In representing a place, we are as much limited by the constraints of the two-dimensional canvas as we are by our narrow experiences. Romare Bearden’s mural “Berkeley--The City and Its People” presents an example of the flattening of place into symbols, artifacts of emotion, memory, and still other intangible provisions of identity. Berkeley deconstructed itself during the Free Speech movement of the 1960s, and as the city entered the 1970s, residents found in the renovation of City Hall an opportunity to manifest the transformation via monument. Thus, the démodé landscape photograph that occupied the chamber of City Hall was to be replaced with a mural by Romare Bearden. The selection of this black artist served to communicate Berkeley’s embrace of diversity, but why not select a person of color who was a local son or daughter? Much like the decision to establish a symbol of the new Berkeley, the selection of this artist was an explicit vision of the city.

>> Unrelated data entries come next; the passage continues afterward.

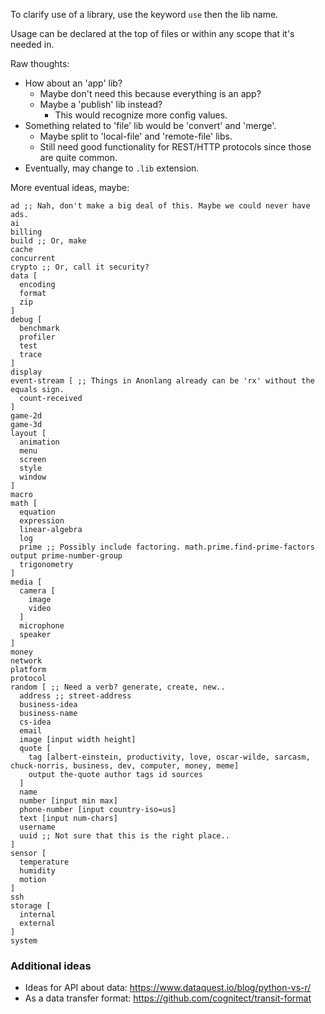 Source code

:To clarify use of a library, use the keyword `use` then the lib name.

Usage can be declared at the top of files or within any scope that it's needed in.



Raw thoughts:

- How about an 'app' lib?
  - Maybe don't need this because everything is an app?
  - Maybe a 'publish' lib instead?
    - This would recognize more config values.
- Something related to 'file' lib would be 'convert' and 'merge'.
  - Maybe split to 'local-file' and 'remote-file' libs.
  - Still need good functionality for REST/HTTP protocols since those are quite common.
- Eventually, may change to `.lib` extension.


More eventual ideas, maybe:

    ad ;; Nah, don't make a big deal of this. Maybe we could never have ads.
    ai
    billing
    build ;; Or, make
    cache
    concurrent
    crypto ;; Or, call it security?
    data [
      encoding
      format
      zip
    ]
    debug [
      benchmark
      profiler
      test
      trace
    ]
    display
    event-stream [ ;; Things in Anonlang already can be 'rx' without the equals sign.
      count-received
    ]
    game-2d
    game-3d
    layout [
      animation
      menu
      screen
      style
      window
    ]
    macro
    math [
      equation
      expression
      linear-algebra
      log
      prime ;; Possibly include factoring. math.prime.find-prime-factors output prime-number-group
      trigonometry
    ]
    media [
      camera [
        image
        video
      ]
      microphone
      speaker
    ]
    money
    network
    platform
    protocol
    random [ ;; Need a verb? generate, create, new..
      address ;; street-address
      business-idea
      business-name
      cs-idea
      email
      image [input width height]
      quote [
        tag [albert-einstein, productivity, love, oscar-wilde, sarcasm, chuck-norris, business, dev, computer, money, meme]
        output the-quote author tags id sources
      ]
      name
      number [input min max]
      phone-number [input country-iso=us]
      text [input num-chars]
      username
      uuid ;; Not sure that this is the right place..
    ]
    sensor [
      temperature
      humidity
      motion
    ]
    ssh
    storage [
      internal
      external
    ]
    system



### Additional ideas ###
- Ideas for API about data: https://www.dataquest.io/blog/python-vs-r/
- As a data transfer format: https://github.com/cognitect/transit-format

Based in New York for the majority of his life, Bearden was an established name in American art by the 1970s. In commissioning him, Berkeley councilmembers used the artist’s race, urban subject matter, and art-world renown as a proxy for describing the city’s progressive, cosmopolitan, and aesthete qualities. Bearden was famously known for capturing life of a specific segment of Black America. His collages are scenes of brownstone and cement where the lifeblood of community flows through arteries of a bustling physical environment. As mentioned during the class discussion, “Berkeley--The City and Its People” depicts a busy jumble that feels more like the artist’s home of New York City. The style of Bearden’s mural gives the impression that Berkeley is a bustling, vibrant place, but this summary necessarily discards the quiet and the somber, the routines that inform daily life. It was said that Bearden’s 10-day visit to the city came with a detailed agenda, and in designing the artist’s experience in this way, the patrons of the mural had to decide what to highlight. In effect, the mural was created by committee, but it is arguable whether the resulting pastiche shows the compromise of collaboration, the limited engagement of the artist, or the idealism that is part of bestowing identity to a place that means different things to different people.

Faith Hutchinson is a candidate for the Master of Information Management and Systems at the UC Berkeley School of Information.